▸ Source records
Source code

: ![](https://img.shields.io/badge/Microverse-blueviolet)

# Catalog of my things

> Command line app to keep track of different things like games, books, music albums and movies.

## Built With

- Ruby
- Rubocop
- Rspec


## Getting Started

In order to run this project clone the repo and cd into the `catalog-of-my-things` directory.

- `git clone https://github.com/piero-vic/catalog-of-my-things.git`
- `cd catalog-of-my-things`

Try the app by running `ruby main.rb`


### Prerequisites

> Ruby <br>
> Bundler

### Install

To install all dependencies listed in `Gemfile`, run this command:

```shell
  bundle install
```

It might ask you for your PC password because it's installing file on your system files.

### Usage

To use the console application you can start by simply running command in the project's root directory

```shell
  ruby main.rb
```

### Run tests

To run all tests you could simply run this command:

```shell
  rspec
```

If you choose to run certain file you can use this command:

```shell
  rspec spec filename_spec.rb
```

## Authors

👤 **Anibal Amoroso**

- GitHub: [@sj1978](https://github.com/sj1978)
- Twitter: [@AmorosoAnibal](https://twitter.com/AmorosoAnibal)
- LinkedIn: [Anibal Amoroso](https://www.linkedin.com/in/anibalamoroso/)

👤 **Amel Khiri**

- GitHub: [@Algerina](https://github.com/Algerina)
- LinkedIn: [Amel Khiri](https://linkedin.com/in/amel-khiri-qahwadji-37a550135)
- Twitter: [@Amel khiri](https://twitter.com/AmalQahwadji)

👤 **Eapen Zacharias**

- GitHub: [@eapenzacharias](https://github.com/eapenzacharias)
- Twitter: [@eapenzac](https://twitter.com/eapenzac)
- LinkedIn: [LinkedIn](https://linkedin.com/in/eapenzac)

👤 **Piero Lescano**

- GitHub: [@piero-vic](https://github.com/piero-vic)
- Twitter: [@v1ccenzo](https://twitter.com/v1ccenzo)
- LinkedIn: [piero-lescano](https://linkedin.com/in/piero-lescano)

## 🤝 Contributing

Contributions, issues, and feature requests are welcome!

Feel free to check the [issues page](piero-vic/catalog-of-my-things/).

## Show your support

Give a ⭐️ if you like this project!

▸ Task requirements
Nothing in the records may be left out; copy them all exactly.

▸ Solution to this task
Source code

: ![](https://img.shields.io/badge/Microverse-blueviolet)

# Catalog of my things

> Command line app to keep track of different things like games, books, music albums and movies.

## Built With

- Ruby
- Rubocop
- Rspec


## Getting Started

In order to run this project clone the repo and cd into the `catalog-of-my-things` directory.

- `git clone https://github.com/piero-vic/catalog-of-my-things.git`
- `cd catalog-of-my-things`

Try the app by running `ruby main.rb`


### Prerequisites

> Ruby <br>
> Bundler

### Install

To install all dependencies listed in `Gemfile`, run this command:

```shell
  bundle install
```

It might ask you for your PC password because it's installing file on your system files.

### Usage

To use the console application you can start by simply running command in the project's root directory

```shell
  ruby main.rb
```

### Run tests

To run all tests you could simply run this command:

```shell
  rspec
```

If you choose to run certain file you can use this command:

```shell
  rspec spec filename_spec.rb
```

## Authors

👤 **Anibal Amoroso**

- GitHub: [@sj1978](https://github.com/sj1978)
- Twitter: [@AmorosoAnibal](https://twitter.com/AmorosoAnibal)
- LinkedIn: [Anibal Amoroso](https://www.linkedin.com/in/anibalamoroso/)

👤 **Amel Khiri**

- GitHub: [@Algerina](https://github.com/Algerina)
- LinkedIn: [Amel Khiri](https://linkedin.com/in/amel-khiri-qahwadji-37a550135)
- Twitter: [@Amel khiri](https://twitter.com/AmalQahwadji)

👤 **Eapen Zacharias**

- GitHub: [@eapenzacharias](https://github.com/eapenzacharias)
- Twitter: [@eapenzac](https://twitter.com/eapenzac)
- LinkedIn: [LinkedIn](https://linkedin.com/in/eapenzac)

👤 **Piero Lescano**

- GitHub: [@piero-vic](https://github.com/piero-vic)
- Twitter: [@v1ccenzo](https://twitter.com/v1ccenzo)
- LinkedIn: [piero-lescano](https://linkedin.com/in/piero-lescano)

## 🤝 Contributing

Contributions, issues, and feature requests are welcome!

Feel free to check the [issues page](piero-vic/catalog-of-my-things/).

## Show your support

Give a ⭐️ if you like this project!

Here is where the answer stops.